Attorney answers (3)

  1. Adam Kielich

    Contributor Level 18

    1

    Lawyer agrees

    Answered . Generally an employer in Texas can condition continued employment on signing the agreement. You do not have to be offered additional compensation to make the agreement valid. Not all states favor the employer in that regard but Texas is one that gives employers tremendous slack.

  2. Frank Lowell Hollander

    Contributor Level 7

    1

    Lawyer agrees

    Answered . Each state has its own laws and then there is federal law. Nothing in Florida law or federal law prohibits an employer as a condition of continuing employment to require its employees to sign a confidentiality/nondisclosure agreement designed to protec itself from its competition.

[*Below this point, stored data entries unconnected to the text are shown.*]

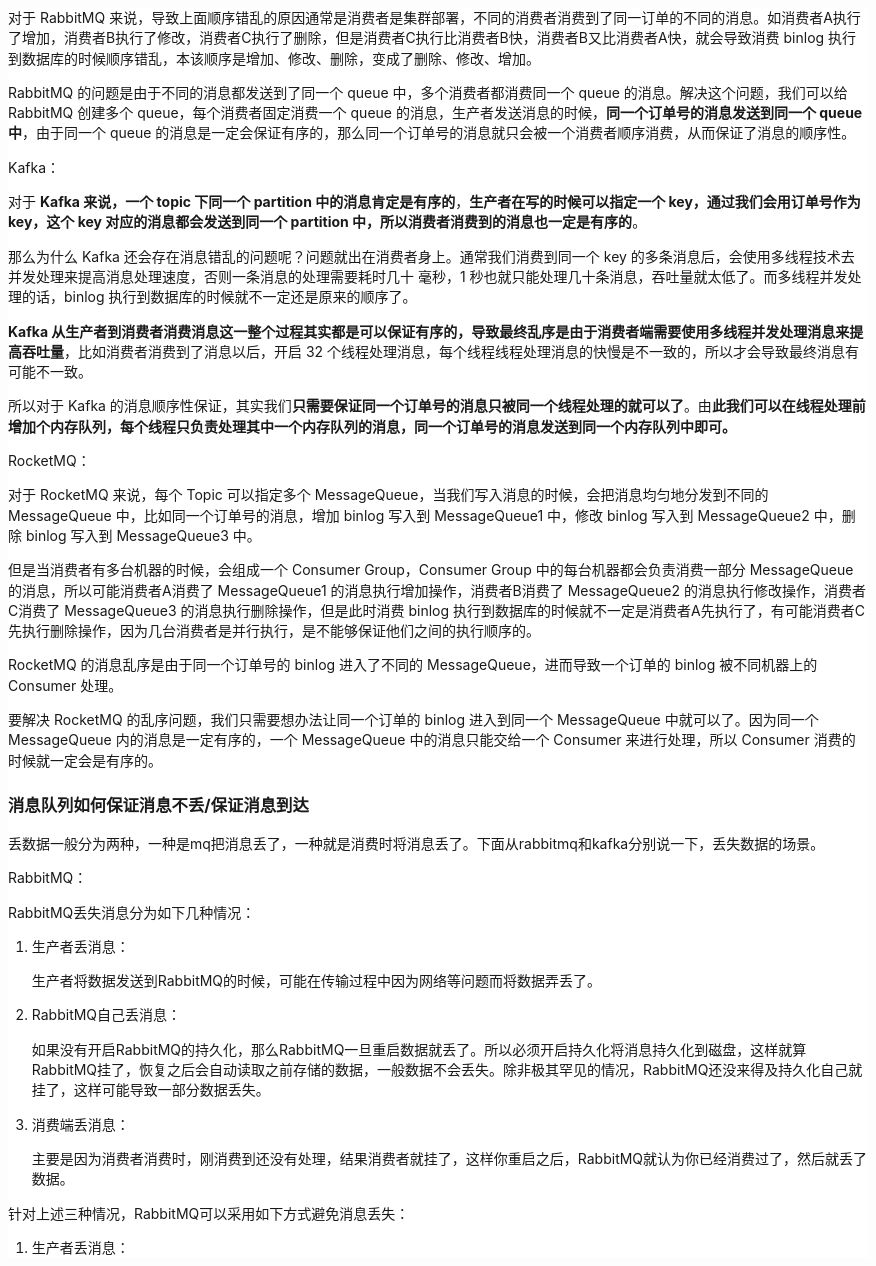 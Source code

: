对于 RabbitMQ 来说，导致上面顺序错乱的原因通常是消费者是集群部署，不同的消费者消费到了同一订单的不同的消息。如消费者A执行了增加，消费者B执行了修改，消费者C执行了删除，但是消费者C执行比消费者B快，消费者B又比消费者A快，就会导致消费 binlog 执行到数据库的时候顺序错乱，本该顺序是增加、修改、删除，变成了删除、修改、增加。

RabbitMQ 的问题是由于不同的消息都发送到了同一个 queue 中，多个消费者都消费同一个 queue 的消息。解决这个问题，我们可以给 RabbitMQ 创建多个 queue，每个消费者固定消费一个 queue 的消息，生产者发送消息的时候，**同一个订单号的消息发送到同一个 queue 中**，由于同一个 queue 的消息是一定会保证有序的，那么同一个订单号的消息就只会被一个消费者顺序消费，从而保证了消息的顺序性。

Kafka：

对于 **Kafka 来说，一个 topic 下同一个 partition 中的消息肯定是有序的**，**生产者在写的时候可以指定一个 key，通过我们会用订单号作为 key，这个 key 对应的消息都会发送到同一个 partition 中，所以消费者消费到的消息也一定是有序的**。

那么为什么 Kafka 还会存在消息错乱的问题呢？问题就出在消费者身上。通常我们消费到同一个 key 的多条消息后，会使用多线程技术去并发处理来提高消息处理速度，否则一条消息的处理需要耗时几十 毫秒，1 秒也就只能处理几十条消息，吞吐量就太低了。而多线程并发处理的话，binlog 执行到数据库的时候就不一定还是原来的顺序了。

**Kafka 从生产者到消费者消费消息这一整个过程其实都是可以保证有序的，导致最终乱序是由于消费者端需要使用多线程并发处理消息来提高吞吐量**，比如消费者消费到了消息以后，开启 32 个线程处理消息，每个线程线程处理消息的快慢是不一致的，所以才会导致最终消息有可能不一致。

所以对于 Kafka 的消息顺序性保证，其实我们**只需要保证同一个订单号的消息只被同一个线程处理的就可以了**。由**此我们可以在线程处理前增加个内存队列，每个线程只负责处理其中一个内存队列的消息，同一个订单号的消息发送到同一个内存队列中即可。**

RocketMQ：

对于 RocketMQ 来说，每个 Topic 可以指定多个 MessageQueue，当我们写入消息的时候，会把消息均匀地分发到不同的 MessageQueue 中，比如同一个订单号的消息，增加 binlog 写入到 MessageQueue1 中，修改 binlog 写入到 MessageQueue2 中，删除 binlog 写入到 MessageQueue3 中。

但是当消费者有多台机器的时候，会组成一个 Consumer Group，Consumer Group 中的每台机器都会负责消费一部分 MessageQueue 的消息，所以可能消费者A消费了 MessageQueue1 的消息执行增加操作，消费者B消费了 MessageQueue2 的消息执行修改操作，消费者C消费了 MessageQueue3 的消息执行删除操作，但是此时消费 binlog 执行到数据库的时候就不一定是消费者A先执行了，有可能消费者C先执行删除操作，因为几台消费者是并行执行，是不能够保证他们之间的执行顺序的。

RocketMQ 的消息乱序是由于同一个订单号的 binlog 进入了不同的 MessageQueue，进而导致一个订单的 binlog 被不同机器上的 Consumer 处理。

要解决 RocketMQ 的乱序问题，我们只需要想办法让同一个订单的 binlog 进入到同一个 MessageQueue 中就可以了。因为同一个 MessageQueue 内的消息是一定有序的，一个 MessageQueue 中的消息只能交给一个 Consumer 来进行处理，所以 Consumer 消费的时候就一定会是有序的。



### 消息队列如何保证消息不丢/保证消息到达

丢数据一般分为两种，一种是mq把消息丢了，一种就是消费时将消息丢了。下面从rabbitmq和kafka分别说一下，丢失数据的场景。

RabbitMQ：

RabbitMQ丢失消息分为如下几种情况：

1. 生产者丢消息：

   生产者将数据发送到RabbitMQ的时候，可能在传输过程中因为网络等问题而将数据弄丢了。

2. RabbitMQ自己丢消息：

   如果没有开启RabbitMQ的持久化，那么RabbitMQ一旦重启数据就丢了。所以必须开启持久化将消息持久化到磁盘，这样就算RabbitMQ挂了，恢复之后会自动读取之前存储的数据，一般数据不会丢失。除非极其罕见的情况，RabbitMQ还没来得及持久化自己就挂了，这样可能导致一部分数据丢失。

3. 消费端丢消息：

   主要是因为消费者消费时，刚消费到还没有处理，结果消费者就挂了，这样你重启之后，RabbitMQ就认为你已经消费过了，然后就丢了数据。

针对上述三种情况，RabbitMQ可以采用如下方式避免消息丢失：

1. 生产者丢消息：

  3. Brice Mclane Bratcher

    Contributor Level 7

    1

    Lawyer agrees

    Answered . While the previous attorney answer is correct generally, your question presents an additional complication...the fact that you have been employed for some time prior to this agreement being presented. Generally, if your employer where to say "sign this or we will fire you" and they don't offer you additional compensation for signing the agreement then, because you have worked for them and this was not a part of your original work agreement, they can't "legally" fire you. By "legally" I mean that if you were fired you would have a potential action against them. That said, they would likely still fire you, and you would be unemployed. You would have to sue them and seek monetary damages. And none of that is guaranteed.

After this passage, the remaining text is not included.